6 Things Carriers Don’t Want You to Know About Negotiating Freight Rates
Shipping contracts and carrier relationships, like other things, can get stale. This means that it’s natural for the service and rates you are getting from a carrier to occasionally fall out of alignment with your business. When this happens, it’s clearly time to re-negotiate your contract to get your rates and service expectations back in line. While going through the RFP process can be time consuming, it’s an exercise that is always worth the time.
But, don’t go into a contract negotiation or RFP unprepared. Here are 6 things to consider before you get started.
Know Your Products
A key factor in logistics is the type of products you ship. This seems obvious, but as companies’ businesses evolve, their product mix can too. Making sure the Product Classifications are accurately reflected in your LTL tariff, for example, can prevent rates from being overstated. Many companies can secure FAK pricing by discussing their products in detail with carriers — so they know better what to expect. An open discussion with carriers about your products is a great way to see if this is an option for your freight.
Know Your Locations
Locations change just like products do. Where the product is shipping from has a big impact on pricing, so as the location of your suppliers and your facilities change, so will your shipping lanes. Presenting carriers with current shipping data and future plans that may change those dynamics will enable carriers to provide the best pricing for the lanes you ship in.
Know Your Volume
Guess what changes just like products and locations? Your shipping volume. Again, presenting carriers with current data and future projections for shipping volume enables them to model pricing based on where your business is going, not where it was years ago when the original agreement was drafted. The more volume you ship, the better rates you can negotiate, so it pays to be thorough with your company’s volume data.
A flexible shipping schedule is another negotiating tactic. A rigid schedule with outbound shipments or delivery requirements might be met with higher shipping costs from a carrier. Putting constraints on carriers limits their ability to optimize their equipment and people, so flexibility on your part may often lead to lower rates.

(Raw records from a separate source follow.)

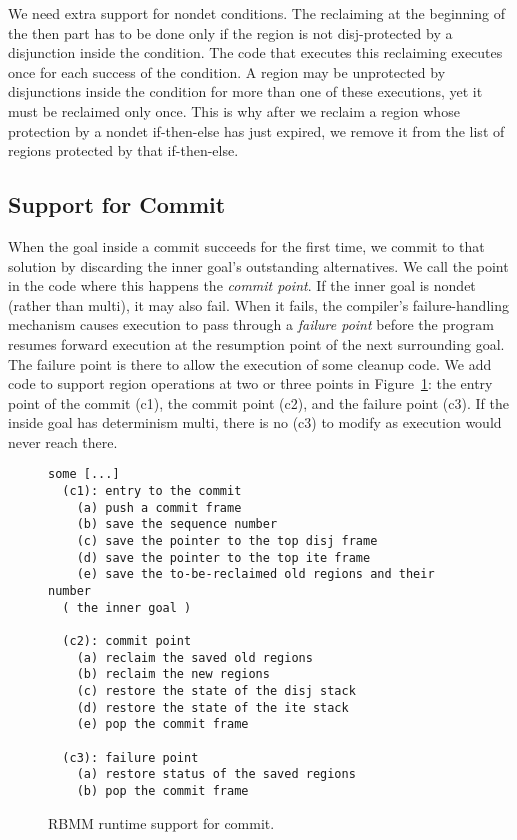 \documentclass{tlp}
\begin{document}
We need extra support for nondet conditions.
The reclaiming at the beginning of the then part
has to be done only if the region is not disj-protected
by a disjunction inside the condition.
The code that executes this reclaiming
executes once for each success of the condition.
A region may be unprotected by disjunctions inside the condition
for more than one of these executions, yet it must be reclaimed only once.
This is why after we reclaim a region
whose protection by a nondet if-then-else has just expired,
we remove it from the list of regions protected by that if-then-else.

\subsection{Support for Commit}
\label{seCsupportnondetCcommit}
When the goal inside a commit succeeds for the first time,
we commit to that solution by
discarding the inner goal's outstanding alternatives.
We call the point in the code where this happens the \emph{commit point}.
If the inner goal is nondet (rather than multi), it may also fail.
When it fails, the compiler's failure-handling mechanism
causes execution to pass through a \emph{failure point}
before the program resumes forward execution
at the resumption point of the next surrounding goal.
The failure point is there to allow the execution of some cleanup code.
We add code to support region operations at two or three points
in Figure~\ref{fig:supportcommit}:
the entry point of the commit (c1),
the commit point (c2),
and the failure point (c3).
If the inside goal has determinism multi,
there is no (c3) to modify as execution would never reach there.

\begin{figure}
\scriptsize
\begin{Verbatim}[frame=single,framerule=0.2pt,framesep=3pt]
some [...]
  (c1): entry to the commit
    (a) push a commit frame
    (b) save the sequence number
    (c) save the pointer to the top disj frame
    (d) save the pointer to the top ite frame
    (e) save the to-be-reclaimed old regions and their number
  ( the inner goal )

  (c2): commit point
    (a) reclaim the saved old regions
    (b) reclaim the new regions
    (c) restore the state of the disj stack
    (d) restore the state of the ite stack
    (e) pop the commit frame

  (c3): failure point
    (a) restore status of the saved regions
    (b) pop the commit frame
\end{Verbatim}
\small
\caption{RBMM runtime support for commit.}
\label{fig:supportcommit}
\normalsize
\end{figure}
\end{document}
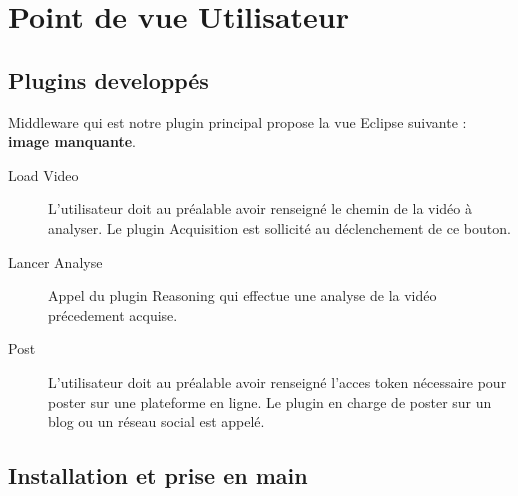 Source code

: \chapter{Point de vue Utilisateur}

\section{Plugins developpés}
Middleware qui est notre plugin principal propose la vue Eclipse suivante : \textbf{image manquante}. 
\begin{description}
\item[Load Video]
L'utilisateur doit au préalable avoir renseigné le chemin de la vidéo à analyser. Le plugin Acquisition est sollicité au déclenchement de ce bouton. 
\item[Lancer Analyse]
Appel du plugin Reasoning qui effectue une analyse de la vidéo précedement acquise.
\item[Post]
L'utilisateur doit au préalable avoir renseigné l'acces token nécessaire pour poster sur une plateforme en ligne. 
Le plugin en charge de poster sur un blog ou un réseau social est appelé.
\end{description}
 
\section{Installation et prise en main}
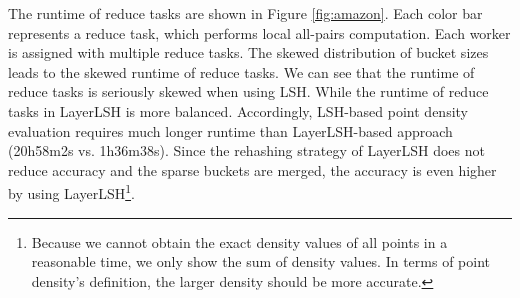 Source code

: The runtime of reduce tasks are shown in Figure \ref{fig:amazon}. Each color bar represents a reduce task, which performs local all-pairs computation. Each worker is assigned with multiple reduce tasks. The skewed distribution of bucket sizes leads to the skewed runtime of reduce tasks. We can see that the runtime of reduce tasks is seriously skewed when using LSH. While the runtime of reduce tasks in LayerLSH is more balanced. Accordingly, LSH-based point density evaluation requires much longer runtime than LayerLSH-based approach (20h58m2s vs. 1h36m38s). Since the rehashing strategy of LayerLSH does not reduce accuracy and the sparse buckets are merged, the accuracy is even higher by using LayerLSH\footnote{Because we cannot obtain the exact density values of all points in a reasonable time, we only show the sum of density values. In terms of point density's definition, the larger density should be more accurate.}.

The transportation industry is very much driven by supply and demand. Going into negotiations with a lot of contingencies and requirements will lead to higher rates. Likewise, sending the message that you are in need of a carrier NOW shows desperation, and carriers will take advantage. Instead, be relaxed in the negotiations while firmly communicating your needs. Negotiating a contract that is the most beneficial to you will take some time.

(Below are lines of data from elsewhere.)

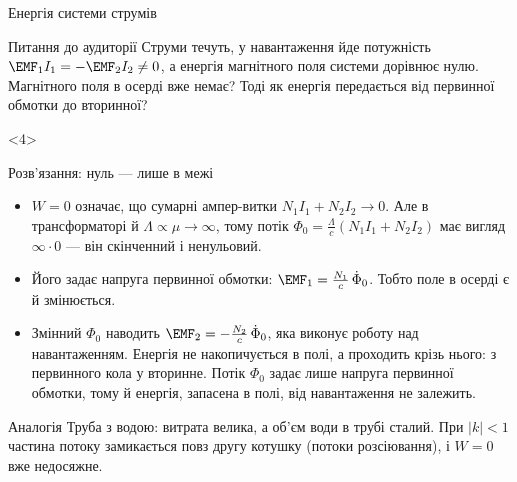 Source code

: \documentclass[onlytextwidth]{beamer}
\begin{document}
\begin{frame}{Енергія системи струмів}{}
\begin{onlyenv}
\begin{alertblock}{Питання до аудиторії}
		Струми течуть, у навантаження йде потужність $\EMF_1I_1 = -\EMF_2I_2 \neq 0$, а енергія магнітного поля системи \alert{дорівнює нулю}.
		Магнітного поля в осерді вже немає? Тоді як енергія передається від первинної обмотки до вторинної?
	\end{alertblock}
	\end{onlyenv}
	\begin{onlyenv}
	\begin{block}{Розв'язання: нуль --- лише в межі}\justifying
		\begin{itemize}
			\item $W = 0$ означає, що \alert{сумарні ампер-витки} $N_1I_1 + N_2I_2 \to 0$. Але в трансформаторі й $\Lambda \propto \mu \to \infty$,
			тому потік $\Phi_0 = \frac{\Lambda}{c}(N_1I_1 + N_2I_2)$ має вигляд $\infty\cdot 0$ --- він \alert{скінченний і ненульовий}.
			\item Його задає напруга первинної обмотки: $\EMF_1 = \frac{N_1}{c}\,\dot\Phi_0$. Тобто поле в осерді є й \alert{змінюється}.
			\item Змінний $\Phi_0$ наводить $\EMF_2 = -\frac{N_2}{c}\,\dot\Phi_0$, яка виконує роботу над навантаженням. Енергія
			\alert{не накопичується в полі, а проходить крізь нього}: з первинного кола у вторинне. Потік $\Phi_0$ задає лише напруга первинної
			обмотки, тому й енергія, запасена в полі, від навантаження не залежить.
		\end{itemize}
	\end{block}
	\begin{block}{Аналогія}\justifying
		Труба з водою: витрата велика, а об'єм води в трубі сталий. При $|k| < 1$ частина потоку замикається повз другу котушку
		(потоки розсіювання), і $W = 0$ вже недосяжне.
	\end{block}
	\end{onlyenv}
\end{frame}
\end{document}

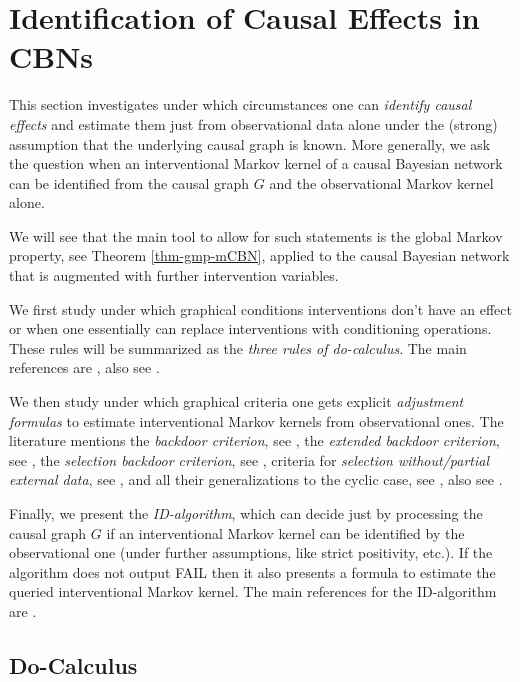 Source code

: \section{Identification of Causal Effects in CBNs}

This section investigates under which circumstances one can \emph{identify causal effects} and estimate them just from observational data alone under the (strong) assumption that the underlying causal graph is known. More generally, we ask the question when an interventional Markov kernel of a causal Bayesian network can be identified from the causal graph $G$ and the observational Markov kernel alone.

We will see that the main tool to allow for such statements is the global Markov property, see Theorem \ref{thm-gmp-mCBN}, applied to the causal Bayesian network that is augmented with further intervention variables.

We first study under which graphical conditions interventions don't have an effect or when one essentially can replace interventions with conditioning operations. These rules will be summarized as the \emph{three rules of do-calculus}. The main references are \cite{Pearl93as,Pearl93bs,Pearl09}, also see \cite{Pearl95s,FM20,For21}.

We then study under which graphical criteria one gets explicit \emph{adjustment formulas} to estimate interventional Markov kernels from observational ones. The literature mentions the \emph{backdoor criterion}, see \cite{Pearl93as,Pearl93bs,Pearl09}, 
the \emph{extended backdoor criterion}, see \cite{PearlPaz13,SWR10s}, the \emph{selection backdoor criterion}, see \cite{BTP14s},
criteria for \emph{selection without/partial external data}, see \cite{CB17s,CTB18s}, and all their generalizations to the cyclic case,  see \cite{FM20}, also see \cite{SP06s,PTKM15s,For21}.

Finally, we present the \emph{ID-algorithm}, which can decide just by processing the causal graph $G$ if an interventional Markov kernel can be identified by the observational one (under further assumptions, like strict positivity, etc.). If the algorithm does not output FAIL then it also presents a formula to estimate the queried interventional Markov kernel. 
The main references for the ID-algorithm are \cite{Pearl09,GP95s,Tian2002,TP02s,Tian04s,SP06,HV06s,HV08s,RERS17,FM20}.




\subsection{Do-Calculus}

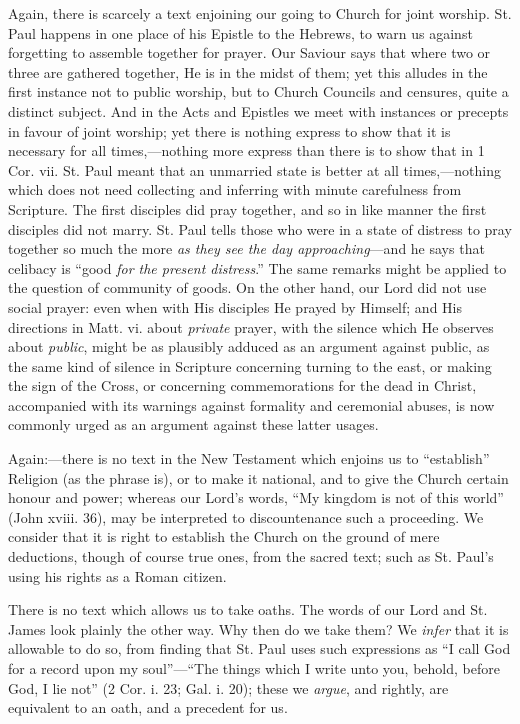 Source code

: Again, there is scarcely a text enjoining our going to Church for
joint worship. St. Paul happens in one place of his Epistle to the
Hebrews, to warn us against forgetting to assemble together for
prayer. Our Saviour says that where two or three are gathered
together, He is in the midst of them; yet this alludes in the first
instance not to public worship, but to Church Councils and censures,
quite a distinct subject. And in the Acts and Epistles we meet with
instances or precepts in favour of joint worship; yet there is nothing
express to show that it is necessary for all times,—nothing more
express than there is to show that in 1 Cor. vii. St. Paul meant that
an unmarried state is better at all times,—nothing which does not
need collecting and inferring with minute carefulness from Scripture.
The first disciples did pray together, and so in like manner the first
disciples did not marry. St. Paul tells those who were in a state of
distress to pray together so much the more \emph{as they see the day
approaching}—and he says that celibacy is ``good \emph{for the
present distress}.'' The same remarks might be applied to the
question of community of goods. On the other hand, our Lord did not
use social prayer: even when with His disciples He prayed by Himself;
and His directions in Matt. vi. about \emph{private} prayer, with the
silence which He observes about \emph{public}, might be as plausibly
adduced as an argument against public, as the same kind of silence in
Scripture concerning turning to the east, or making the sign of the
Cross, or concerning commemorations for the dead in Christ, accompanied with its warnings against formality and ceremonial abuses,
is now commonly urged as an argument against these latter usages.

Again:—there is no text in the New Testament which enjoins us to
``establish'' Religion (as the phrase is), or to make it
national, and to give the Church certain honour and power; whereas our
Lord's words, ``My kingdom is not of this world'' (John xviii.
36), may be interpreted to discountenance such a proceeding. We
consider that it is right to establish the Church on the ground of
mere deductions, though of course true ones, from the sacred text;
such as St. Paul's using his rights as a Roman citizen.

There is no text which allows us to take oaths. The words of our
Lord and St. James look plainly the other way. Why then do we take
them? We \emph{infer} that it is allowable to do so, from finding that St.
Paul uses such expressions as ``I call God for a record upon my
soul''—``The things which I write unto you, behold, before
God, I lie not'' (2 Cor. i. 23; Gal. i. 20); these we \emph{argue},
and rightly, are equivalent to an oath, and a precedent for us.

Finally, Read the Fine Print
Rules and fees (like accessorials) can vary by carrier, so reading carrier proposals line by line is important. If you’ve been paying for additional charges, like driver unloading for example, an RFP or re-negotiation is a great time to have those types of fees included in your rates or stricken from the agreement altogether.
As a shipper, it is critical that you understand all the points of your agreement. Any agreement should be comprehensive to include clauses for lost, damaged, or stolen merchandise. It should also include any additional fees for shipping hazardous materials, fuel surcharges, or sorting fees. These are all highly negotiable points if you find any of them unreasonable.